In the end, if we want a habitable planet that bears any resemblance to the one we currently enjoy, we need to leave the vast majority of fossil hydrocarbons safely underground.

Tuesday, October 09, 2012

In place of a post on nuclear power

Since even before the disaster at Fukushima, I was planning a lengthy post (or series) considering the place of nuclear power amidst our climate and ecological crises. Towards this post, I now have thousands of words and scores of links (as I do on a number of other topics that are too large for me to find the time to address them with anything like the attention they deserve).

As it seems unlikely that I am going to publish these thoughts anytime in the immediate future (given other deadlines), it seemed like a waste if I did not at least point any thoughtful readers towards this discussion between George Monbiot and Theo Simon.

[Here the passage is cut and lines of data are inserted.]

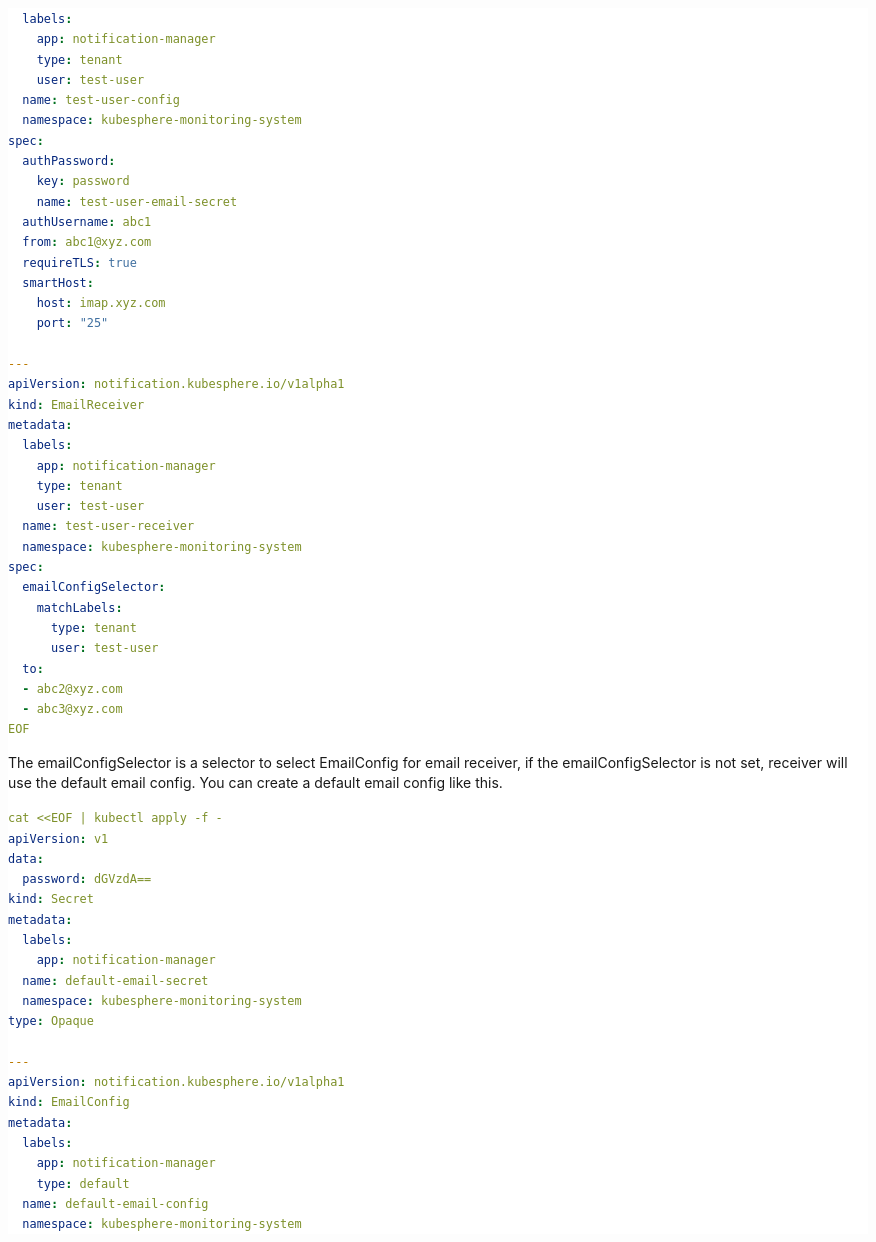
 ```yaml
  labels:
    app: notification-manager
    type: tenant
    user: test-user
  name: test-user-config
  namespace: kubesphere-monitoring-system
spec:
  authPassword:
    key: password
    name: test-user-email-secret
  authUsername: abc1
  from: abc1@xyz.com
  requireTLS: true
  smartHost:
    host: imap.xyz.com
    port: "25"

---
apiVersion: notification.kubesphere.io/v1alpha1
kind: EmailReceiver
metadata:
  labels:
    app: notification-manager
    type: tenant
    user: test-user
  name: test-user-receiver
  namespace: kubesphere-monitoring-system
spec:
  emailConfigSelector:
    matchLabels:
      type: tenant
      user: test-user
  to:
  - abc2@xyz.com
  - abc3@xyz.com
EOF
```

The emailConfigSelector is a selector to select EmailConfig for email receiver, if the emailConfigSelector is not set, receiver will use the default email config. You can create a default email config like this.

```yaml
cat <<EOF | kubectl apply -f -
apiVersion: v1
data:
  password: dGVzdA==
kind: Secret
metadata:
  labels:
    app: notification-manager
  name: default-email-secret
  namespace: kubesphere-monitoring-system
type: Opaque

---
apiVersion: notification.kubesphere.io/v1alpha1
kind: EmailConfig
metadata:
  labels:
    app: notification-manager
    type: default
  name: default-email-config
  namespace: kubesphere-monitoring-system
``` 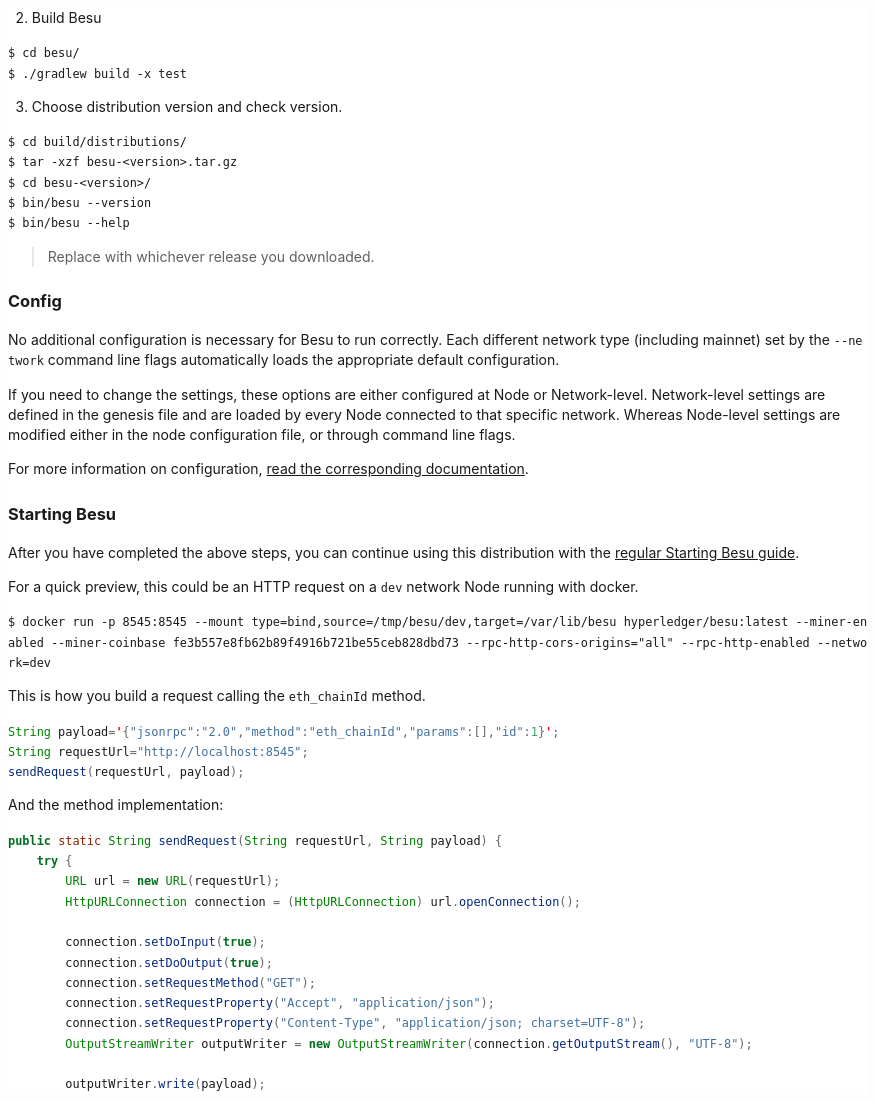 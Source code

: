 2.  Build Besu

```shell
$ cd besu/
$ ./gradlew build -x test
```

3.  Choose distribution version and check version.

```shell
$ cd build/distributions/
$ tar -xzf besu-<version>.tar.gz
$ cd besu-<version>/
$ bin/besu --version
$ bin/besu --help
```

> Replace <version> with whichever release you downloaded.


### Config

No additional configuration is necessary for Besu to run correctly.
Each different network type (including mainnet) set by the `--network` command line flags automatically loads the appropriate default configuration.

If you need to change the settings, these options are either configured at Node or Network-level.
Network-level settings are defined in the genesis file and are loaded by every Node connected to that specific network. Whereas Node-level settings are modified either in the node configuration file, or through command line flags.

For more information on configuration, [read the corresponding documentation](http://besu.hyperledger.org/en/latest/HowTo/Configure/Using-Configuration-File/).

### Starting Besu

After you have completed the above steps, you can continue using this distribution with the [regular Starting Besu guide](http://besu.hyperledger.org/en/latest/HowTo/Get-Started/Starting-node/).

For a quick preview, this could be an HTTP request on a `dev` network Node running with docker.

```shell
$ docker run -p 8545:8545 --mount type=bind,source=/tmp/besu/dev,target=/var/lib/besu hyperledger/besu:latest --miner-enabled --miner-coinbase fe3b557e8fb62b89f4916b721be55ceb828dbd73 --rpc-http-cors-origins="all" --rpc-http-enabled --network=dev
```

This is how you build a request calling the `eth_chainId` method.

```java
String payload='{"jsonrpc":"2.0","method":"eth_chainId","params":[],"id":1}';
String requestUrl="http://localhost:8545";
sendRequest(requestUrl, payload);
```

And the method implementation:

```java
public static String sendRequest(String requestUrl, String payload) {
    try {
        URL url = new URL(requestUrl);
        HttpURLConnection connection = (HttpURLConnection) url.openConnection();

        connection.setDoInput(true);
        connection.setDoOutput(true);
        connection.setRequestMethod("GET");
        connection.setRequestProperty("Accept", "application/json");
        connection.setRequestProperty("Content-Type", "application/json; charset=UTF-8");
        OutputStreamWriter outputWriter = new OutputStreamWriter(connection.getOutputStream(), "UTF-8");

        outputWriter.write(payload);
```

Consisting of a somewhat lengthy email interchange over the last few months now published by George on his website, it is is far and away the best exploration that I have found of the some of the key ethical and political issues behind the nuclear debate, which can get often mired in the technical and economic aspects of the question (as important as they each are).

So consider this discussion a primer for the day when I get around to putting forward my own thoughts in public. For those who may be interested to know where I stand, I will simply say that I am deeply sympathetic to both authors. Now go and read the thread.